**ASSIGNMENT:** Copy only the lines from the one with "### bank\_statement?" through the end of the records, exactly as they stand. No pictures belong in the copy.

-------- THE INPUT

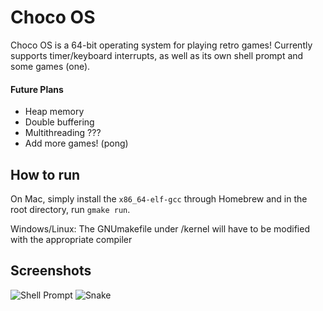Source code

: # Choco OS

Choco OS is a 64-bit operating system for playing retro games! Currently supports timer/keyboard interrupts, as well as its own shell prompt and some games (one).

#### Future Plans
- Heap memory
- Double buffering
- Multithreading ???
- Add more games! (pong)



## How to run
On Mac, simply install the `x86_64-elf-gcc` through Homebrew and in the root directory, run `gmake run`.

Windows/Linux: The GNUmakefile under /kernel will have to be modified with the appropriate compiler

## Screenshots
![Shell Prompt](https://github.com/inkitori/choco-os/assets/52297896/e334bb77-5e23-45cb-9864-fb299064e27c "Shell Prompt")
![Snake](https://github.com/inkitori/choco-os/assets/52297896/a19c4a7b-0c7e-4265-b0c4-794128d6861d "Snake")
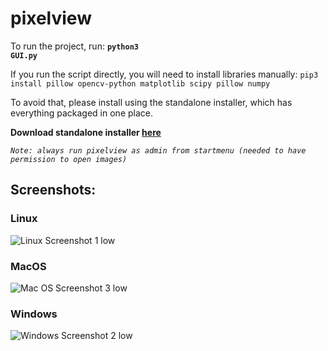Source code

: # pixelview


To run the project, run:
<code>__python3 GUI.py__</code>


If you run the script directly, you will need to install libraries manually:
`
pip3 install pillow opencv-python matplotlib scipy pillow numpy
`


To avoid that, please install using the standalone installer, which has everything packaged in one place.

**Download standalone installer <a href="https://github.com/axayjha/pixelview/releases/tag/v0.8-alpha">here</a>**

_`Note: always run pixelview as admin from startmenu (needed to have permission to open images)`_



## Screenshots:

### Linux
![Linux Screenshot 1 low](https://user-images.githubusercontent.com/10881563/122894178-97afc000-d364-11eb-858f-5c29dded4930.png)


### MacOS
![Mac OS Screenshot 3 low](https://user-images.githubusercontent.com/10881563/122894257-a9916300-d364-11eb-9384-45c156380209.png)

### Windows
![Windows Screenshot 2 low](https://user-images.githubusercontent.com/10881563/122894228-a26a5500-d364-11eb-9eb6-633a292e3a55.png)
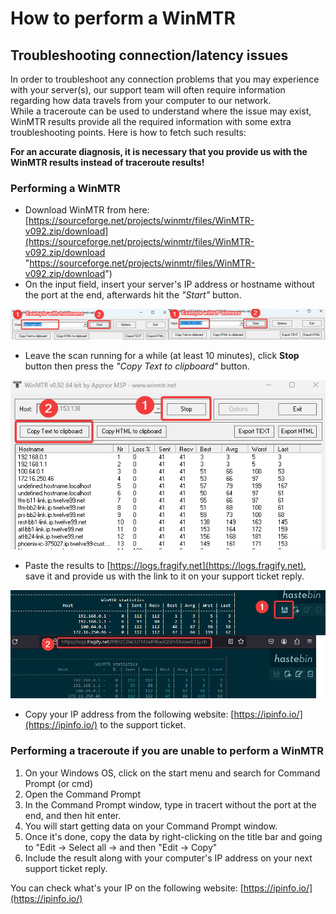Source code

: # How to perform a WinMTR
## Troubleshooting connection/latency issues

In order to troubleshoot any connection problems that you may experience with your server(s), our support team will often require information regarding how data travels from your computer to our network.  
While a traceroute can be used to understand where the issue may exist, WinMTR results provide all the required information with some extra troubleshooting points. Here is how to fetch such results:

  

**For an accurate diagnosis, it is necessary that you provide us with the WinMTR results instead of traceroute results!**

  
### Performing a WinMTR

 -  Download WinMTR from here: [https://sourceforge.net/projects/winmtr/files/WinMTR-v092.zip/download](https://sourceforge.net/projects/winmtr/files/WinMTR-v092.zip/download "https://sourceforge.net/projects/winmtr/files/WinMTR-v092.zip/download")
-  On the input field, insert your server's IP address or hostname without the port at the end, afterwards hit the _"Start"_ button.

![WinMTR](images/winmtr.png "WinMTR")

-  Leave the scan running for a while (at least 10 minutes), click **Stop** button then press the _"Copy Text to clipboard"_ button.

![Copy Text to clipboard](images/clipboard.png)

- Paste the results to [https://logs.fragify.net](https://logs.fragify.net), save it and provide us with the link to it on your  support ticket reply. 

![Paste WinMTR](images/paste-winmtr.png)

- Copy your IP address from the following website: [https://ipinfo.io/](https://ipinfo.io/) to the support ticket.


### Performing a traceroute if you are unable to perform a WinMTR

1.  On your Windows OS, click on the start menu and search for Command Prompt (or cmd)
2.  Open the Command Prompt
3.  In the Command Prompt window, type in tracert <YOUR SERVER IP> without the port at the end, and then hit enter.
4.  You will start getting data on your Command Prompt window.
5.  Once it's done, copy the data by right-clicking on the title bar and going to "Edit → Select all → and then "Edit → Copy" 
6.  Include the result along with your computer's IP address on your next support ticket reply.

You can check what's your IP on the following website: [https://ipinfo.io/](https://ipinfo.io/)
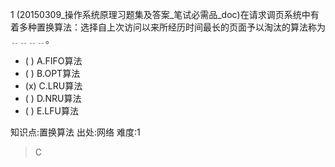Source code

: 1
(20150309_操作系统原理习题集及答案_笔试必需品_doc)在请求调页系统中有着多种置换算法：选择自上次访问以来所经历时间最长的页面予以淘汰的算法称为
﹎﹎﹎﹎。
- ( ) A.FIFO算法
- ( ) B.OPT算法
- (x) C.LRU算法
- ( ) D.NRU算法
- ( ) E.LFU算法

知识点:置换算法
出处:网络
难度:1
> C
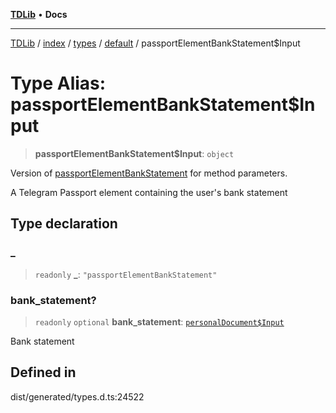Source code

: [**TDLib**](../../../../../../README.md) • **Docs**

***

[TDLib](../../../../../../modules.md) / [index](../../../../../README.md) / [types](../../../README.md) / [default](../README.md) / passportElementBankStatement$Input

# Type Alias: passportElementBankStatement$Input

> **passportElementBankStatement$Input**: `object`

Version of [passportElementBankStatement](passportElementBankStatement.md) for method parameters.

A Telegram Passport element containing the user's bank statement

## Type declaration

### \_

> `readonly` **\_**: `"passportElementBankStatement"`

### bank\_statement?

> `readonly` `optional` **bank\_statement**: [`personalDocument$Input`](personalDocument$Input-1.md)

Bank statement

## Defined in

dist/generated/types.d.ts:24522
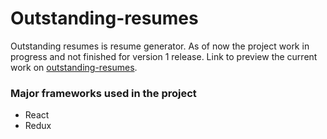 # Outstanding-resumes

Outstanding resumes is resume generator. As of now the project work in progress and not finished for version 1 release. Link to preview  the current work on [outstanding-resumes](https://outstanding-resumes.netlify.app/).

### Major frameworks used in the project
* React
* Redux

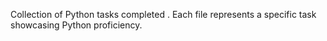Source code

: Collection of Python tasks completed . Each file represents a specific task showcasing Python proficiency.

----------------

**EXERCISE ANSWER:**
### bank\_statement?

> `readonly` `optional` **bank\_statement**: [`personalDocument$Input`](personalDocument$Input-1.md)

Bank statement

## Defined in

dist/generated/types.d.ts:24522
 # Outstanding-resumes

Outstanding resumes is resume generator. As of now the project work in progress and not finished for version 1 release. Link to preview  the current work on [outstanding-resumes](https://outstanding-resumes.netlify.app/).

### Major frameworks used in the project
* React
* Redux

Source code

: Collection of Python tasks completed . Each file represents a specific task showcasing Python proficiency.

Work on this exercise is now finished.